Search the entries for the word "based" and return every line where it is found.
Data for review Block Start
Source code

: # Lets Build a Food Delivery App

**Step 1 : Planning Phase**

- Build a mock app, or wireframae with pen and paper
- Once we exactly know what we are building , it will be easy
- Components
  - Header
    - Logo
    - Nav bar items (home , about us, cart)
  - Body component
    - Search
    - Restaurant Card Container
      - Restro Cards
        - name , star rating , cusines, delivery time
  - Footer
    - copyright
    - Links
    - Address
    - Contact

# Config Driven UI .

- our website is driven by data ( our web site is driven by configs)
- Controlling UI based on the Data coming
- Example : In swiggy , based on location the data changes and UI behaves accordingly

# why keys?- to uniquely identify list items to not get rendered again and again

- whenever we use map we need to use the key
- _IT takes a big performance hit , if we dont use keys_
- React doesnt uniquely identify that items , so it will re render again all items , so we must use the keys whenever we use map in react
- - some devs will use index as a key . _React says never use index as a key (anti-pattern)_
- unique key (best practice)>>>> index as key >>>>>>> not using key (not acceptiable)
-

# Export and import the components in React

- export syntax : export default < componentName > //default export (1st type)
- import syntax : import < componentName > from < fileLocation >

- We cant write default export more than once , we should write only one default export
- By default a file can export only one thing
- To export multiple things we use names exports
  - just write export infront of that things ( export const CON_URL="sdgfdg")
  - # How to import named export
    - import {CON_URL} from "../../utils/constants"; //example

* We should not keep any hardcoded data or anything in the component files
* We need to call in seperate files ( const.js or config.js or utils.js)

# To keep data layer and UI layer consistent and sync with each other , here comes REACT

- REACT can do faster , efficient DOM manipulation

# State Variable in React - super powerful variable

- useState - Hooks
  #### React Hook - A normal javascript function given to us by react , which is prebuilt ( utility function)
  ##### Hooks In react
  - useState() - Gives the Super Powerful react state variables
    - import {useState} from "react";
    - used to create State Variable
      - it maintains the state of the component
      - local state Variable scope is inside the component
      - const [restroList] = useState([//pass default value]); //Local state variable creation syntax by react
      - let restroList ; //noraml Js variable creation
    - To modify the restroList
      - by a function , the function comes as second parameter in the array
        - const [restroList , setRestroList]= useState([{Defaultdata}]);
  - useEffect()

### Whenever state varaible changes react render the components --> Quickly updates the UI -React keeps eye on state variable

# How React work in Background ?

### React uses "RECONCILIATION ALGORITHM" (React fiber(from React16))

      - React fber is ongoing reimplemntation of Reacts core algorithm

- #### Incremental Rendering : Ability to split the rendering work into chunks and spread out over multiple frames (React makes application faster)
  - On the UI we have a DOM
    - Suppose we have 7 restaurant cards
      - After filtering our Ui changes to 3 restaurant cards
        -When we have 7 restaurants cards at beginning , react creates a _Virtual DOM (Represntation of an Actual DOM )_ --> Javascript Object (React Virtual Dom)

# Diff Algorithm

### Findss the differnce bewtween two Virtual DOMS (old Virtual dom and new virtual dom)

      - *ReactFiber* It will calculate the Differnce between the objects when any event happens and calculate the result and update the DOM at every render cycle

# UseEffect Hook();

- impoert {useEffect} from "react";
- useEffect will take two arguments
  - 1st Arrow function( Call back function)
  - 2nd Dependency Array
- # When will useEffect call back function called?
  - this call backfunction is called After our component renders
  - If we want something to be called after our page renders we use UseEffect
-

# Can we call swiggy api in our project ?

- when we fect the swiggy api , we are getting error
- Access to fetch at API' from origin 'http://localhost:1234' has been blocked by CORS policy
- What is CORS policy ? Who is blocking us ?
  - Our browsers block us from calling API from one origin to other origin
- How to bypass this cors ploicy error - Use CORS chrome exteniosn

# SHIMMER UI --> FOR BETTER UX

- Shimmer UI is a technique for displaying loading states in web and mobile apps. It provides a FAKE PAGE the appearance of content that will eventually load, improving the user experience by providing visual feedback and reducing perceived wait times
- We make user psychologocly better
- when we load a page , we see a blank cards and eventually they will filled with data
Data for review Block End
Exercise result:
- Controlling UI based on the Data coming
- Example : In swiggy , based on location the data changes and UI behaves accordingly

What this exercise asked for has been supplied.